**Assignment**
Looking at the data below, report how many lines contain "Example", with no other words.

Collected data
*** Begin section ***

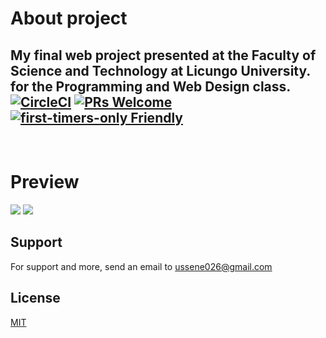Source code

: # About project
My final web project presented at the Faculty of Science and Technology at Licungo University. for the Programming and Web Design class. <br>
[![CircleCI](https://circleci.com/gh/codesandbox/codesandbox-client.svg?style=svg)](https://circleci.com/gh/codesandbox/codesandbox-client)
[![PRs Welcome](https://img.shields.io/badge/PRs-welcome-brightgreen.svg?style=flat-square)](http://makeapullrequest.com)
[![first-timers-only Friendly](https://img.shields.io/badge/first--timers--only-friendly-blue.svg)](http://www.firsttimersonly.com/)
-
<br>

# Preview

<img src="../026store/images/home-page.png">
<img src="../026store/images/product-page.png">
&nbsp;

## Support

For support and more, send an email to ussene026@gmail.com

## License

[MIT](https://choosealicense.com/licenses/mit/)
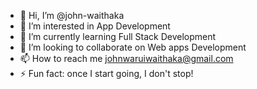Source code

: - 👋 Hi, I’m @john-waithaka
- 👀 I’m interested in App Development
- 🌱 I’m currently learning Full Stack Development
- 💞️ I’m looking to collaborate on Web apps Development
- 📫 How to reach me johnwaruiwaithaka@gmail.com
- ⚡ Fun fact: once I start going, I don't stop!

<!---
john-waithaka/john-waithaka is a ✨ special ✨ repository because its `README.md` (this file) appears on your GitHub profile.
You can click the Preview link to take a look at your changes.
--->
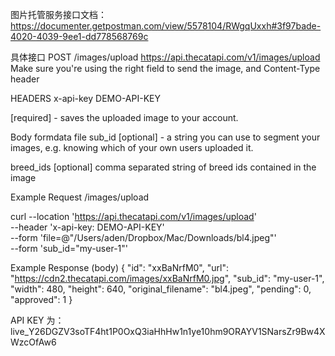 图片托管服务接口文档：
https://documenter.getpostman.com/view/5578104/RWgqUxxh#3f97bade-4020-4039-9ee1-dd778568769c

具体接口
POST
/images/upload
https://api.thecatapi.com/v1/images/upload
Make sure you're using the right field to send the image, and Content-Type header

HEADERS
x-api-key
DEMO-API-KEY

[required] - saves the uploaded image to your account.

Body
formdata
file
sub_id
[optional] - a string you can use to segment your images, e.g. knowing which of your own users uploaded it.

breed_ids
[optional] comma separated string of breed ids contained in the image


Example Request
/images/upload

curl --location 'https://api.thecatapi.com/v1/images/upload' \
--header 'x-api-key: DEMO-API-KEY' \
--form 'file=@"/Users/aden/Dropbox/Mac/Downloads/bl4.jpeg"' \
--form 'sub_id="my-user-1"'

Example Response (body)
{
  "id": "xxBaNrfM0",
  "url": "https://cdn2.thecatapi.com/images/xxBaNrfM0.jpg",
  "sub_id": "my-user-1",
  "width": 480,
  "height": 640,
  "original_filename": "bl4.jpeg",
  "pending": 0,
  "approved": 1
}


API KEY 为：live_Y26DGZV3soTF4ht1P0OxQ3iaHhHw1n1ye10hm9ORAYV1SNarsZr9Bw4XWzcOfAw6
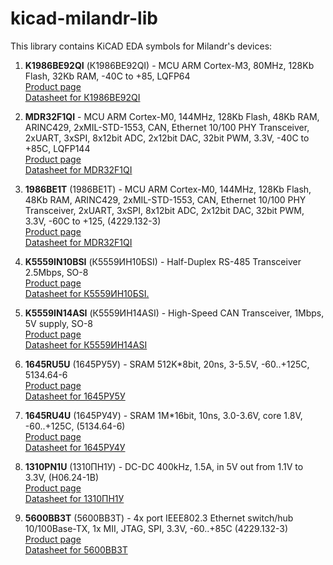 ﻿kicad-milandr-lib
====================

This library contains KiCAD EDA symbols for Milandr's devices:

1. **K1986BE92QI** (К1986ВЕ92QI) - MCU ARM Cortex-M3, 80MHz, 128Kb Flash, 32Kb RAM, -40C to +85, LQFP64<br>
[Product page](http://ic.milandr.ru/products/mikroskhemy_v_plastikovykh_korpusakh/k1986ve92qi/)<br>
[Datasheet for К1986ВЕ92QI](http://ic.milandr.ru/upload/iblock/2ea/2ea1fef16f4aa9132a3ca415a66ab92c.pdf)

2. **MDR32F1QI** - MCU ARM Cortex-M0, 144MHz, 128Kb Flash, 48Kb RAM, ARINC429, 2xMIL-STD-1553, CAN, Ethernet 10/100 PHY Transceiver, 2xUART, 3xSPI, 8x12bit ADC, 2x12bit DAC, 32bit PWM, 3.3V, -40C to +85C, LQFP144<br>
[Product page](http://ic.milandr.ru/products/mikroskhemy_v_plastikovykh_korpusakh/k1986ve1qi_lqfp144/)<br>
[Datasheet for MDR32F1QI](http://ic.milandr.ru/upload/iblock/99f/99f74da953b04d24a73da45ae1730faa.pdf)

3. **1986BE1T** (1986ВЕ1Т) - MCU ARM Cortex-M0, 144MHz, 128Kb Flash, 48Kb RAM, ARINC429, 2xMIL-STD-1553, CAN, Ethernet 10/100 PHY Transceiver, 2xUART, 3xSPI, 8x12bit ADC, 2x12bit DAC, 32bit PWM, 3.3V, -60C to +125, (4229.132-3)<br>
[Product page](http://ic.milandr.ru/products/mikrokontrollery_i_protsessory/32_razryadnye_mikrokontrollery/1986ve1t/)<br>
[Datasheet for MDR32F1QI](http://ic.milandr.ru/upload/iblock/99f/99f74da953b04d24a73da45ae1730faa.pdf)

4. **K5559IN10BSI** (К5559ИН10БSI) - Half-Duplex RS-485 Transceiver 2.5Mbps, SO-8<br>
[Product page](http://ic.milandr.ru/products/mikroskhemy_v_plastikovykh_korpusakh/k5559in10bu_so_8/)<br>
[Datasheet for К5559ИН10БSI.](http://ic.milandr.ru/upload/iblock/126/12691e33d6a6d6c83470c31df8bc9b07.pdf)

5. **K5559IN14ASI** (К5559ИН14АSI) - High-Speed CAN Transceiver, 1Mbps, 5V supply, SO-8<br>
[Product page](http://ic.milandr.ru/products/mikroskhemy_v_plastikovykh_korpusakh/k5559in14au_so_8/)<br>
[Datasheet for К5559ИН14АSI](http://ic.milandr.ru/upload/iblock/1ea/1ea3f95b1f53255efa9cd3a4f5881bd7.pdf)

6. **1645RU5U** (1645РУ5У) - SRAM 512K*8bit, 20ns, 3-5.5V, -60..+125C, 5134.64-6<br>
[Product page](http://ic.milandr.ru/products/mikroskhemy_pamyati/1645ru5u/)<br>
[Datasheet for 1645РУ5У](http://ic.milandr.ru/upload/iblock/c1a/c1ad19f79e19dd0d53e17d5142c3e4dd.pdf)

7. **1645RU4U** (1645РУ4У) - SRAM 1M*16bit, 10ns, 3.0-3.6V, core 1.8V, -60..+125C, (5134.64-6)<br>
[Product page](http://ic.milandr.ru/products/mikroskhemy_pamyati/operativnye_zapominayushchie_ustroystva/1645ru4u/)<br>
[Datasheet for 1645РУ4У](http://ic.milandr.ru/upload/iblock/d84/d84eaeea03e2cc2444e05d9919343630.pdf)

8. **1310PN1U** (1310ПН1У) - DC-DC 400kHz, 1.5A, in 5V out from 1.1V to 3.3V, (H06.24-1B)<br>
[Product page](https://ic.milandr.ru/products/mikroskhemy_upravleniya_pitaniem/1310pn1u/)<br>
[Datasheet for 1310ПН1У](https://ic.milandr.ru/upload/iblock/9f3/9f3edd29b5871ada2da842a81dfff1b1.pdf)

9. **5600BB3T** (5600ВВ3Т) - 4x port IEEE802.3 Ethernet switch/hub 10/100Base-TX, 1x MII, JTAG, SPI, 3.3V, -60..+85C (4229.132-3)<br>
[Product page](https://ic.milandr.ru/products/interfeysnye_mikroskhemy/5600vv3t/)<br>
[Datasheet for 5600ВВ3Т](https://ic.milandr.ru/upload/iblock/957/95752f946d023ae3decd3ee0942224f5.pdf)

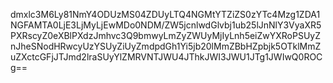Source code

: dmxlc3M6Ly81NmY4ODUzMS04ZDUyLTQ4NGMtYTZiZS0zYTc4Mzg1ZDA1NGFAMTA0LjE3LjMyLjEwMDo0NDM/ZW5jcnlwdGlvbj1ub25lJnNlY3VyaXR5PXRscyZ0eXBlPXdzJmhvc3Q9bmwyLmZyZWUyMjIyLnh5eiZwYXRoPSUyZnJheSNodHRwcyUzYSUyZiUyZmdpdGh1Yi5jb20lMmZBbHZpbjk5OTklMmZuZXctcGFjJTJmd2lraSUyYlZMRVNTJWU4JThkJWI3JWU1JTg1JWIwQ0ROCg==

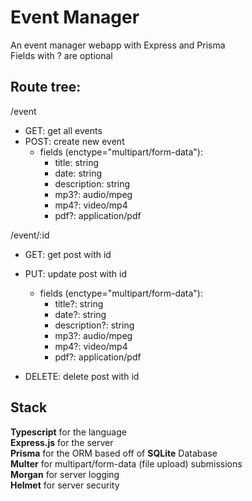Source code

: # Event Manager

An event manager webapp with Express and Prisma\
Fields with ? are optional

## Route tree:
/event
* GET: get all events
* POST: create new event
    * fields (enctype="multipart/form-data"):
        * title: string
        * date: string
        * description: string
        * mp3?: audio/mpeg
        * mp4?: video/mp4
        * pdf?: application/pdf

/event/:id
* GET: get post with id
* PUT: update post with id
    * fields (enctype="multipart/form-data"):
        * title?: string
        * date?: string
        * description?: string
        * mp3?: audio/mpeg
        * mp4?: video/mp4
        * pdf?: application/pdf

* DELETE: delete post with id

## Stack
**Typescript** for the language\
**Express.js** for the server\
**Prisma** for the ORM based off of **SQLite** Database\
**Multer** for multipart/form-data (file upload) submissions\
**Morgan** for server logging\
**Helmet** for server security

*** End section ***

**Response area**
2